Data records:

═══

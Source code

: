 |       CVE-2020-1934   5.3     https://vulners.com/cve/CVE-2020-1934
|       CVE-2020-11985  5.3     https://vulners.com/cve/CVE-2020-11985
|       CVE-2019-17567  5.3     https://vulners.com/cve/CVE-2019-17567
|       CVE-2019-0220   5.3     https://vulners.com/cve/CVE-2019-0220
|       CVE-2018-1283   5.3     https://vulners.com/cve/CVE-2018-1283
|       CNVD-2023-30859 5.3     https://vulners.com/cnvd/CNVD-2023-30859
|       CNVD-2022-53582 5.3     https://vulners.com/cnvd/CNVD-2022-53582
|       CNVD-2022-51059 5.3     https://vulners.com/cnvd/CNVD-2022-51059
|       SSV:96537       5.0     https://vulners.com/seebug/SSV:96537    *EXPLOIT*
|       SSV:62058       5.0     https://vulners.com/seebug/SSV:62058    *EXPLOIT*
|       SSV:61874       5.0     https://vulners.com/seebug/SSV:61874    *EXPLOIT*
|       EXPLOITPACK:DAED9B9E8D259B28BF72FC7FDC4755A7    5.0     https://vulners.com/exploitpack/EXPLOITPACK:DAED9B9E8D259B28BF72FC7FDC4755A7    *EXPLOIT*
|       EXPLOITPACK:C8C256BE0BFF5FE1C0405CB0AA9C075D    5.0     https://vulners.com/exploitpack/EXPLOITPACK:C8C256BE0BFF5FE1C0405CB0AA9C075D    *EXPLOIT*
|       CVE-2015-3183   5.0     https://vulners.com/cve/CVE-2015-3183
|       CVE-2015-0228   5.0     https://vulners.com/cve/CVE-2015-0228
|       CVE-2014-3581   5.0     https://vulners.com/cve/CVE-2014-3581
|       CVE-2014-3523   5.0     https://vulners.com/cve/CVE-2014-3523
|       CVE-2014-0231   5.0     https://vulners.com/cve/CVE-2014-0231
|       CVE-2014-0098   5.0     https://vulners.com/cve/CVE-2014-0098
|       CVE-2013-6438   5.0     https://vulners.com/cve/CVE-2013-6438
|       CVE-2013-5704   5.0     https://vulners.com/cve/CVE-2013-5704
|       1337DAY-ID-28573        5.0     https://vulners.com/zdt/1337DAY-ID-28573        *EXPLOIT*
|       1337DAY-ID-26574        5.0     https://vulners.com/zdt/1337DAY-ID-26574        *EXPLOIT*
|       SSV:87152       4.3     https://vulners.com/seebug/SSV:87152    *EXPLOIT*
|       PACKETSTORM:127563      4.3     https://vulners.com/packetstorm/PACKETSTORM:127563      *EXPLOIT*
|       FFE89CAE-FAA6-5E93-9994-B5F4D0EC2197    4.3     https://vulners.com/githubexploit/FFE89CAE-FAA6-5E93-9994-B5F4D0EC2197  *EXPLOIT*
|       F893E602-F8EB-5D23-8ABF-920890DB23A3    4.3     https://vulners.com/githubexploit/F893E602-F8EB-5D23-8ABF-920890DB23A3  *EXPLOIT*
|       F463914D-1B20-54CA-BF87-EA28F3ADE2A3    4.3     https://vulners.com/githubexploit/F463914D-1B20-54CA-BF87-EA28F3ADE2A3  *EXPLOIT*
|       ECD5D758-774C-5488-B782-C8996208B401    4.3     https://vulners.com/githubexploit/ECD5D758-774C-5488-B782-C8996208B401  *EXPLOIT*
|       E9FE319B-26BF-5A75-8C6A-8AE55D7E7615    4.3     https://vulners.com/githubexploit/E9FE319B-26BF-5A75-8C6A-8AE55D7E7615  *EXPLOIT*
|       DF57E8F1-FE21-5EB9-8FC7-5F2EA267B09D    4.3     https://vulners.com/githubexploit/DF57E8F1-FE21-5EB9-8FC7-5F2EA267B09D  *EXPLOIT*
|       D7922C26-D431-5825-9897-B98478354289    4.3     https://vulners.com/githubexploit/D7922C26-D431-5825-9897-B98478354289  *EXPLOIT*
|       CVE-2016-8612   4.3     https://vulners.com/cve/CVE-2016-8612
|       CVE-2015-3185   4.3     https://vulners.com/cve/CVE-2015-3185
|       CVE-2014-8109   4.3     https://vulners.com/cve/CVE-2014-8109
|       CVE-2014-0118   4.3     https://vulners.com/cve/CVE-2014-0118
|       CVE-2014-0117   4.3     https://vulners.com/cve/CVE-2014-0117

═══

» Required work:
Each line above is to be reproduced exactly.

» Exercise answer:
Source code

: |       CVE-2020-1934   5.3     https://vulners.com/cve/CVE-2020-1934
|       CVE-2020-11985  5.3     https://vulners.com/cve/CVE-2020-11985
|       CVE-2019-17567  5.3     https://vulners.com/cve/CVE-2019-17567
|       CVE-2019-0220   5.3     https://vulners.com/cve/CVE-2019-0220
|       CVE-2018-1283   5.3     https://vulners.com/cve/CVE-2018-1283
|       CNVD-2023-30859 5.3     https://vulners.com/cnvd/CNVD-2023-30859
|       CNVD-2022-53582 5.3     https://vulners.com/cnvd/CNVD-2022-53582
|       CNVD-2022-51059 5.3     https://vulners.com/cnvd/CNVD-2022-51059
|       SSV:96537       5.0     https://vulners.com/seebug/SSV:96537    *EXPLOIT*
|       SSV:62058       5.0     https://vulners.com/seebug/SSV:62058    *EXPLOIT*
|       SSV:61874       5.0     https://vulners.com/seebug/SSV:61874    *EXPLOIT*
|       EXPLOITPACK:DAED9B9E8D259B28BF72FC7FDC4755A7    5.0     https://vulners.com/exploitpack/EXPLOITPACK:DAED9B9E8D259B28BF72FC7FDC4755A7    *EXPLOIT*
|       EXPLOITPACK:C8C256BE0BFF5FE1C0405CB0AA9C075D    5.0     https://vulners.com/exploitpack/EXPLOITPACK:C8C256BE0BFF5FE1C0405CB0AA9C075D    *EXPLOIT*
|       CVE-2015-3183   5.0     https://vulners.com/cve/CVE-2015-3183
|       CVE-2015-0228   5.0     https://vulners.com/cve/CVE-2015-0228
|       CVE-2014-3581   5.0     https://vulners.com/cve/CVE-2014-3581
|       CVE-2014-3523   5.0     https://vulners.com/cve/CVE-2014-3523
|       CVE-2014-0231   5.0     https://vulners.com/cve/CVE-2014-0231
|       CVE-2014-0098   5.0     https://vulners.com/cve/CVE-2014-0098
|       CVE-2013-6438   5.0     https://vulners.com/cve/CVE-2013-6438
|       CVE-2013-5704   5.0     https://vulners.com/cve/CVE-2013-5704
|       1337DAY-ID-28573        5.0     https://vulners.com/zdt/1337DAY-ID-28573        *EXPLOIT*
|       1337DAY-ID-26574        5.0     https://vulners.com/zdt/1337DAY-ID-26574        *EXPLOIT*
|       SSV:87152       4.3     https://vulners.com/seebug/SSV:87152    *EXPLOIT*
|       PACKETSTORM:127563      4.3     https://vulners.com/packetstorm/PACKETSTORM:127563      *EXPLOIT*
|       FFE89CAE-FAA6-5E93-9994-B5F4D0EC2197    4.3     https://vulners.com/githubexploit/FFE89CAE-FAA6-5E93-9994-B5F4D0EC2197  *EXPLOIT*
|       F893E602-F8EB-5D23-8ABF-920890DB23A3    4.3     https://vulners.com/githubexploit/F893E602-F8EB-5D23-8ABF-920890DB23A3  *EXPLOIT*
|       F463914D-1B20-54CA-BF87-EA28F3ADE2A3    4.3     https://vulners.com/githubexploit/F463914D-1B20-54CA-BF87-EA28F3ADE2A3  *EXPLOIT*
|       ECD5D758-774C-5488-B782-C8996208B401    4.3     https://vulners.com/githubexploit/ECD5D758-774C-5488-B782-C8996208B401  *EXPLOIT*
|       E9FE319B-26BF-5A75-8C6A-8AE55D7E7615    4.3     https://vulners.com/githubexploit/E9FE319B-26BF-5A75-8C6A-8AE55D7E7615  *EXPLOIT*
|       DF57E8F1-FE21-5EB9-8FC7-5F2EA267B09D    4.3     https://vulners.com/githubexploit/DF57E8F1-FE21-5EB9-8FC7-5F2EA267B09D  *EXPLOIT*
|       D7922C26-D431-5825-9897-B98478354289    4.3     https://vulners.com/githubexploit/D7922C26-D431-5825-9897-B98478354289  *EXPLOIT*
|       CVE-2016-8612   4.3     https://vulners.com/cve/CVE-2016-8612
|       CVE-2015-3185   4.3     https://vulners.com/cve/CVE-2015-3185
|       CVE-2014-8109   4.3     https://vulners.com/cve/CVE-2014-8109
|       CVE-2014-0118   4.3     https://vulners.com/cve/CVE-2014-0118
|       CVE-2014-0117   4.3     https://vulners.com/cve/CVE-2014-0117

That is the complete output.